Provable Sparsity via Diffusion Dynamics
This repository contains the implementation and experimental code for the paper:
Heat Kernel Attention: Provable Sparsity via Diffusion Dynamics
Joshua D. Curry (2025)
Building on Diffusion Attention (Paper 1), which established the equivalence between softmax attention and equilibrium drift-diffusion.
| Finding | Result |
|---|---|
| Composition Law | Effective context scales as L × r with correlation r = -0.898 |
| Performance | 16-layer local attention outperforms 12-layer global by 18% |
| Efficiency | Per-layer radius reduced from ~100 tokens to ~3 tokens (97% reduction) |
| Speedup | O(n²) → O(n·r) complexity, up to 683× for long sequences |
Heat-Kernel-Attention/
├── README.md
├── LICENSE
├── requirements.txt
│
├── diffusion_attention_torch.py # Core diffusion attention module
├── heat_kernel_attention.py # Sparse/locality extension with radius bounds
│
├── train_heat_kernel.py # Main training script
├── train_heat_kernel_12layer.py # 12-layer experiments
├── train_20layer.py # 20-layer depth scaling
├── depth_radius_experiment.py # Composition law validation
├── analyze_attention_patterns.py # Attention pattern analysis
├── analyze_attention_patterns_v3.py # Extended analysis
├── analyze_radius_over_training.py # Radius tracking during training
├── sparsity_analysis.py # Sparsity statistics
│
├── logs/ # Training logs (metrics.json, config.json)
│ ├── depth_4L_alpha1.0/
│ ├── depth_8L_alpha1.0/
│ ├── depth_12L_alpha1.0/
│ ├── depth_16L_alpha1.0/
│ └── depth_20L_alpha1.0/
│
└── manuscript/
├── figures/
└── paper2_heat_kernel_attention.tex
git clone https://github.com/JDCurry/Heat-Kernel-Attention.git
cd Heat-Kernel-Attention
pip install -r requirements.txt- Python 3.10+
- PyTorch 2.0+
- CUDA-capable GPU (16GB+ VRAM recommended)

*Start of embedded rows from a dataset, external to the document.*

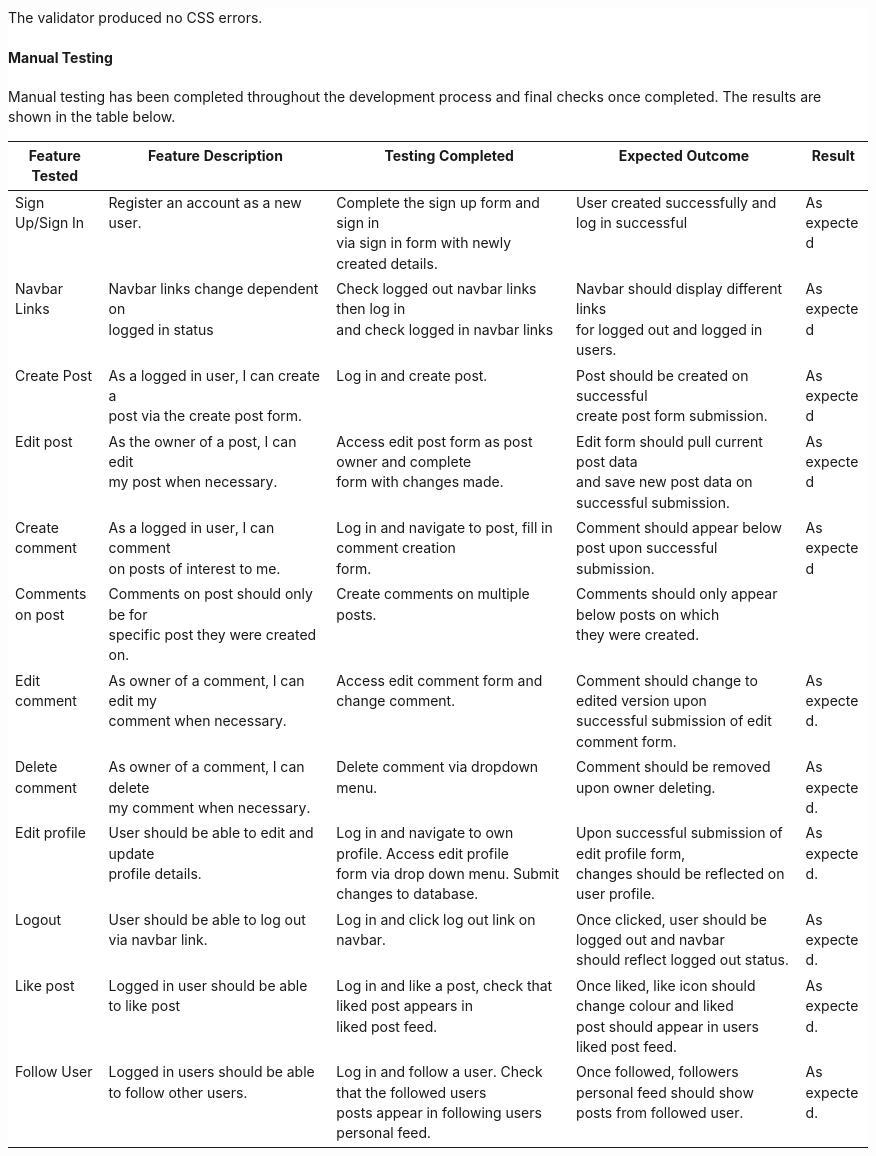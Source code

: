 The validator produced no CSS errors.

#### Manual Testing

Manual testing has been completed throughout the development process and final checks once completed. The results are shown in the table below.

| Feature Tested                                                    | Feature Description                                                        | Testing Completed                                                                                               | Expected Outcome                                                                                                                       | Result       |
|-------------------------------------------------------------------|----------------------------------------------------------------------------|-----------------------------------------------------------------------------------------------------------------|----------------------------------------------------------------------------------------------------------------------------------------|--------------|
| Sign Up/Sign In                                                   | Register an account as a new user.                                         | Complete the sign up form and sign in<br>via sign in form with newly created details.                           | User created successfully and<br>log in successful                                                                                     | As expected  |
| Navbar Links                                                      | Navbar links change dependent on <br>logged in status                      | Check logged out navbar links then log in<br>and check logged in navbar links                                   | Navbar should display different links<br>for logged out and logged in users.                                                           | As expected  |
| Create Post                                                       | As a logged in user, I can create a<br>post via the create post form.      | Log in and create post.                                                                                         | Post should be created on successful<br>create post form submission.                                                                   | As expected  |
| Edit post                                                         | As the owner of a post, I can edit<br>my post when necessary.              | Access edit post form as post owner and complete<br>form with changes made.                                     | Edit form should pull current post data<br>and save new post data on successful submission.                                            | As expected  |
| Create comment                                                    | As a logged in user, I can comment<br>on posts of interest to me.          | Log in and navigate to post, fill in comment creation<br>form.                                                  | Comment should appear below post upon successful <br>submission.                                                                       | As expected  |
| Comments on post                                                  | Comments on post should only be for<br>specific post they were created on. | Create comments on multiple posts.                                                                              | Comments should only appear below posts on which<br>they were created.                                                                 |              |
| Edit comment                                                      | As owner of a comment, I can edit my<br>comment when necessary.            | Access edit comment form and change comment.                                                                    | Comment should change to edited version upon<br>successful submission of edit comment form.                                            | As expected. |
| Delete comment                                                    | As owner of a comment, I can delete<br>my comment when necessary.          | Delete comment via dropdown menu.                                                                               | Comment should be removed upon owner deleting.                                                                                         | As expected. |
| Edit profile                                                      | User should be able to edit and update<br>profile details.                 | Log in and navigate to own profile. Access edit profile<br>form via drop down menu. Submit changes to database. | Upon successful submission of edit profile form,<br>changes should be reflected on user profile.                                       | As expected. |
| Logout                                                            | User should be able to log out via navbar link.                            | Log in and click log out link on navbar.                                                                        | Once clicked, user should be logged out and navbar<br>should reflect logged out status.                                                | As expected. |
| Like post                                                         | Logged in user should be able to like post                                 | Log in and like a post, check that liked post appears in<br>liked post feed.                                    | Once liked, like icon should change colour and liked<br>post should appear in users liked post feed.                                   | As expected. |
| Follow User                                                       | Logged in users should be able to follow other users.                      | Log in and follow a user. Check that the followed users<br>posts appear in following users personal feed.       | Once followed, followers personal feed should show<br>posts from followed user.                                                        | As expected. |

# 12-layer model with full locality (α=1.0)
python train_heat_kernel.py --n_layers 12 --alpha 1.0 --fixed_t 0.162 --epochs 1 --max_tokens 500000
# 16-layer model (best performance)
python train_heat_kernel.py --n_layers 16 --alpha 1.0 --fixed_t 0.140 --epochs 1 --max_tokens 500000
# 20-layer model
python train_heat_kernel.py --n_layers 20 --alpha 1.0 --fixed_t 0.125 --epochs 1 --max_tokens 500000
# Standard baseline (no locality)
python train_heat_kernel.py --model standard --n_layers 12 --epochs 1 --max_tokens 500000The diffusion time scales with depth as: t = 0.28 / sqrt(L/4)

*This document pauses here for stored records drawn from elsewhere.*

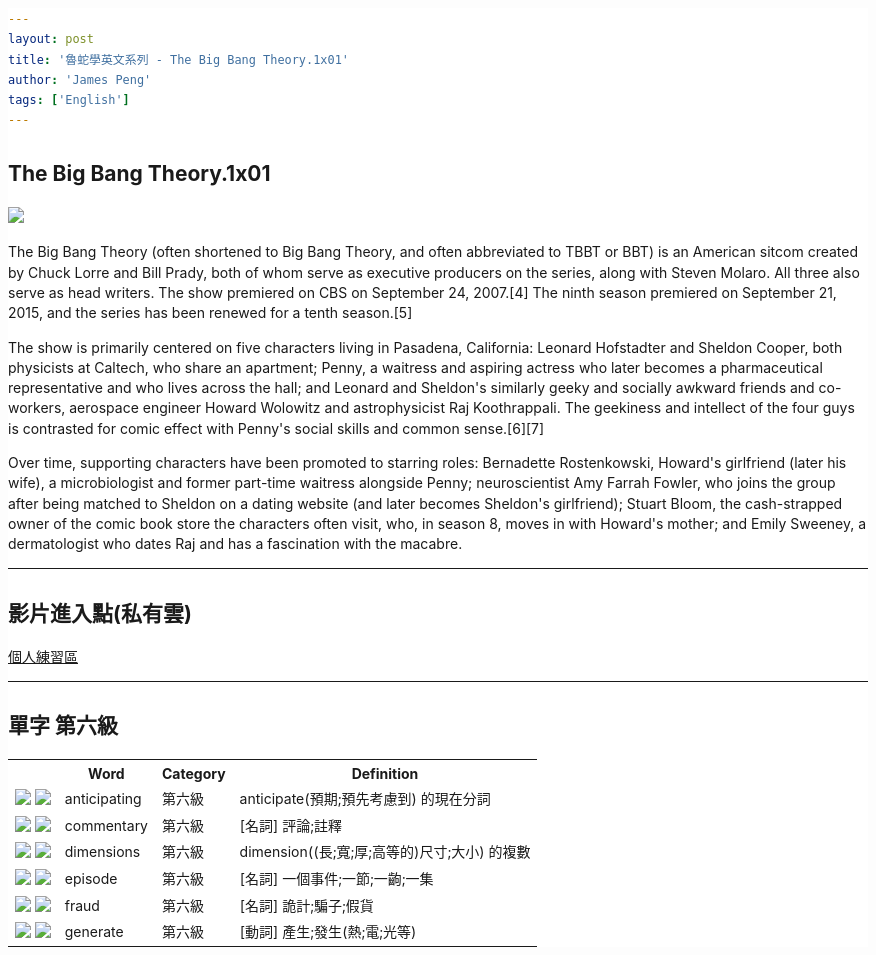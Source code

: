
 ```yaml
---
layout: post
title: '魯蛇學英文系列 - The Big Bang Theory.1x01'
author: 'James Peng'
tags: ['English']
---
```


## The Big Bang Theory.1x01 ##

![](https://upload.wikimedia.org/wikipedia/zh/1/1b/BigBangTheoryTitleCard.png)

The Big Bang Theory (often shortened to Big Bang Theory, and often abbreviated to TBBT or BBT) is an American sitcom created by Chuck Lorre and Bill Prady, both of whom serve as executive producers on the series, along with Steven Molaro. All three also serve as head writers. The show premiered on CBS on September 24, 2007.[4] The ninth season premiered on September 21, 2015, and the series has been renewed for a tenth season.[5]

The show is primarily centered on five characters living in Pasadena, California: Leonard Hofstadter and Sheldon Cooper, both physicists at Caltech, who share an apartment; Penny, a waitress and aspiring actress who later becomes a pharmaceutical representative and who lives across the hall; and Leonard and Sheldon's similarly geeky and socially awkward friends and co-workers, aerospace engineer Howard Wolowitz and astrophysicist Raj Koothrappali. The geekiness and intellect of the four guys is contrasted for comic effect with Penny's social skills and common sense.[6][7]

Over time, supporting characters have been promoted to starring roles: Bernadette Rostenkowski, Howard's girlfriend (later his wife), a microbiologist and former part-time waitress alongside Penny; neuroscientist Amy Farrah Fowler, who joins the group after being matched to Sheldon on a dating website (and later becomes Sheldon's girlfriend); Stuart Bloom, the cash-strapped owner of the comic book store the characters often visit, who, in season 8, moves in with Howard's mother; and Emily Sweeney, a dermatologist who dates Raj and has a fascination with the macabre.



----------


## 影片進入點(私有雲) ##

[個人練習區](https://drive.google.com/?tab=wo&authuser=1)



----------


## 單字 第六級 ##

<table id="ctl00_MainContent_CategoryTable" class="top_aligned_cells fg_highlight">
	<tbody><tr><th></th><th>Word</th><th>Category</th><th>Definition</th></tr><tr>
		<td class="nowrap"><a href="http://www.thefreedictionary.com/anticipating" target="popup"><img src="http://www.taiwantestcentral.com/Images/icon_en.gif"></a>&nbsp;<a href="https://tw.dictionary.yahoo.com/dictionary?p=anticipating" target="popup"><img src="http://www.taiwantestcentral.com/Images/icon_cn.gif"></a></td><td class="w6">anticipating</td><td>第六級</td><td>anticipate(預期;預先考慮到) 的現在分詞</td>
	</tr><tr>
		<td class="nowrap"><a href="http://www.thefreedictionary.com/commentary" target="popup"><img src="http://www.taiwantestcentral.com/Images/icon_en.gif"></a>&nbsp;<a href="https://tw.dictionary.yahoo.com/dictionary?p=commentary" target="popup"><img src="http://www.taiwantestcentral.com/Images/icon_cn.gif"></a></td><td class="w6">commentary</td><td>第六級</td><td>[名詞] 評論;註釋</td>
	</tr><tr>
		<td class="nowrap"><a href="http://www.thefreedictionary.com/dimensions" target="popup"><img src="http://www.taiwantestcentral.com/Images/icon_en.gif"></a>&nbsp;<a href="https://tw.dictionary.yahoo.com/dictionary?p=dimensions" target="popup"><img src="http://www.taiwantestcentral.com/Images/icon_cn.gif"></a></td><td class="w6">dimensions</td><td>第六級</td><td>dimension((長;寬;厚;高等的)尺寸;大小) 的複數</td>
	</tr><tr>
		<td class="nowrap"><a href="http://www.thefreedictionary.com/episode" target="popup"><img src="http://www.taiwantestcentral.com/Images/icon_en.gif"></a>&nbsp;<a href="https://tw.dictionary.yahoo.com/dictionary?p=episode" target="popup"><img src="http://www.taiwantestcentral.com/Images/icon_cn.gif"></a></td><td class="w6">episode</td><td>第六級</td><td>[名詞] 一個事件;一節;一齣;一集</td>
	</tr><tr>
		<td class="nowrap"><a href="http://www.thefreedictionary.com/fraud" target="popup"><img src="http://www.taiwantestcentral.com/Images/icon_en.gif"></a>&nbsp;<a href="https://tw.dictionary.yahoo.com/dictionary?p=fraud" target="popup"><img src="http://www.taiwantestcentral.com/Images/icon_cn.gif"></a></td><td class="w6">fraud</td><td>第六級</td><td>[名詞] 詭計;騙子;假貨</td>
	</tr><tr>
		<td class="nowrap"><a href="http://www.thefreedictionary.com/generate" target="popup"><img src="http://www.taiwantestcentral.com/Images/icon_en.gif"></a>&nbsp;<a href="https://tw.dictionary.yahoo.com/dictionary?p=generate" target="popup"><img src="http://www.taiwantestcentral.com/Images/icon_cn.gif"></a></td><td class="w6">generate</td><td>第六級</td><td>[動詞] 產生;發生(熱;電;光等)</td>
	</tr><tr>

| Layers | t | Effective Radius | Effective Context |
|---|---|---|---|
| 4 | 0.280 | ~4 tokens | 16 tokens |
| 8 | 0.198 | ~4 tokens | 32 tokens |
| 12 | 0.162 | ~3 tokens | 36 tokens |
| 16 | 0.140 | ~3 tokens | 48 tokens |
| 20 | 0.125 | ~3 tokens | 60 tokens |
python analyze_attention_patterns.py --checkpoint logs/depth_12L_alpha1.0/best_model.pt --output_dir analysis/Heat kernel attention adds a positional decay term to standard attention:
score_ij = (q_i · k_j) / 2t - α · d(i,j)² / 4t
Where:
d(i,j) = |i - j|is positional distanceα ∈ [0, 1]controls locality strengthα = 0: Standard diffusion attention (global)α = 1: Full heat kernel locality
For parameters (ε, t, α), attention outside radius r is bounded by ε:
r = sqrt(4t · ln(1/ε) / α)
For ε = 10⁻⁶, t = 0.16, α = 1.0: r ≈ 3 tokens
This is a mathematical guarantee, not a heuristic.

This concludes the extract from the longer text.